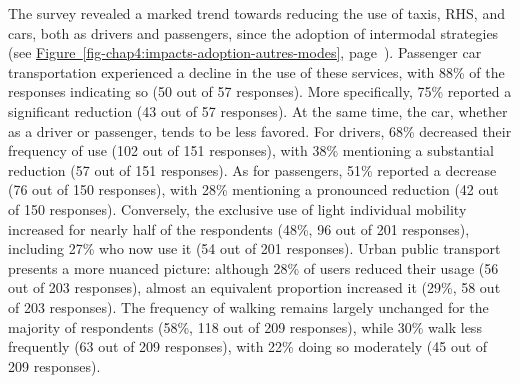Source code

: \begin{refsegment}
The survey revealed a marked trend towards reducing the use of taxis, \acrshort{RHS}, and cars, both as drivers and passengers, since the adoption of intermodal strategies (see \hyperref[fig-chap4:impacts-adoption-autres-modes]{Figure~\ref{fig-chap4:impacts-adoption-autres-modes}}, page~\pageref{fig-chap4:impacts-adoption-autres-modes}). Passenger car transportation experienced a decline in the use of these services, with 88\% of the responses indicating so (50 out of 57 responses). More specifically, 75\% reported a significant reduction (43 out of 57 responses). At the same time, the car, whether as a driver or passenger, tends to be less favored. For drivers, 68\% decreased their frequency of use (102 out of 151 responses), with 38\% mentioning a substantial reduction (57 out of 151 responses). As for passengers, 51\% reported a decrease (76 out of 150 responses), with 28\% mentioning a pronounced reduction (42 out of 150 responses). Conversely, the exclusive use of light individual mobility increased for nearly half of the respondents (48\%, 96 out of 201 responses), including 27\% who now use it  (54 out of 201 responses). Urban public transport presents a more nuanced picture: although 28\% of users reduced their usage (56 out of 203 responses), almost an equivalent proportion increased it (29\%, 58 out of 203 responses). The frequency of walking remains largely unchanged for the majority of respondents (58\%, 118 out of 209 responses), while 30\% walk less frequently (63 out of 209 responses), with 22\% doing so moderately (45 out of 209 responses).%


\end{refsegment}
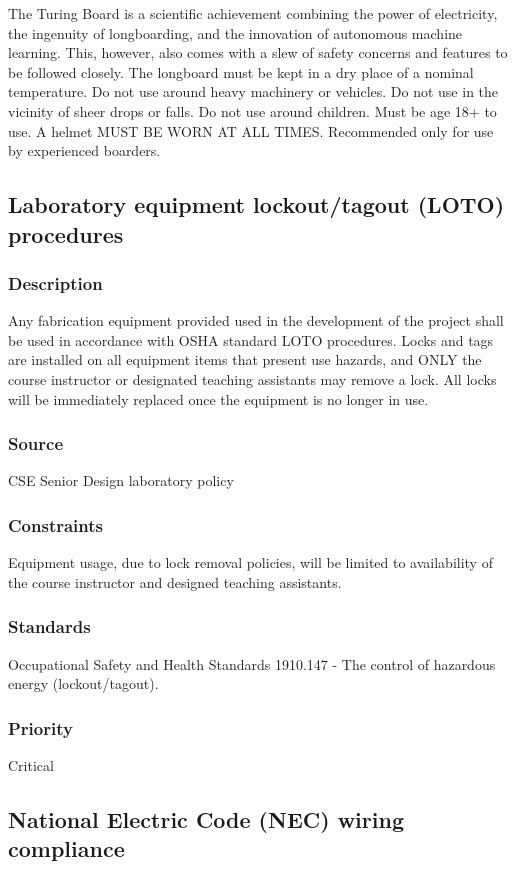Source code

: The Turing Board is a scientific achievement combining the power of electricity, the ingenuity of longboarding, and the innovation of autonomous machine learning. This, however, also comes with a slew of safety concerns and features to be followed closely. The longboard must be kept in a dry place of a nominal temperature. Do not use around heavy machinery or vehicles. Do not use in the vicinity of sheer drops or falls. Do not use around children. Must be age 18+ to use. A helmet MUST BE WORN AT ALL TIMES. Recommended only for use by experienced boarders. 

\subsection{Laboratory equipment lockout/tagout (LOTO) procedures}
\subsubsection{Description}
Any fabrication equipment provided used in the development of the project shall be used in accordance with OSHA standard LOTO procedures. Locks and tags are installed on all equipment items that present use hazards, and ONLY the course instructor or designated teaching assistants may remove a lock. All locks will be immediately replaced once the equipment is no longer in use.
\subsubsection{Source}
CSE Senior Design laboratory policy
\subsubsection{Constraints}
Equipment usage, due to lock removal policies, will be limited to availability of the course instructor and designed teaching assistants.
\subsubsection{Standards}
Occupational Safety and Health Standards 1910.147 - The control of hazardous energy (lockout/tagout).
\subsubsection{Priority}
Critical

\subsection{National Electric Code (NEC) wiring compliance}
☆ ☆ ☆ ☆
> TASK DIRECTIONS: Return a copy of each line of the material that holds the word "lockout".

> RESPONSE AREA:
\subsection{Laboratory equipment lockout/tagout (LOTO) procedures}
Occupational Safety and Health Standards 1910.147 - The control of hazardous energy (lockout/tagout).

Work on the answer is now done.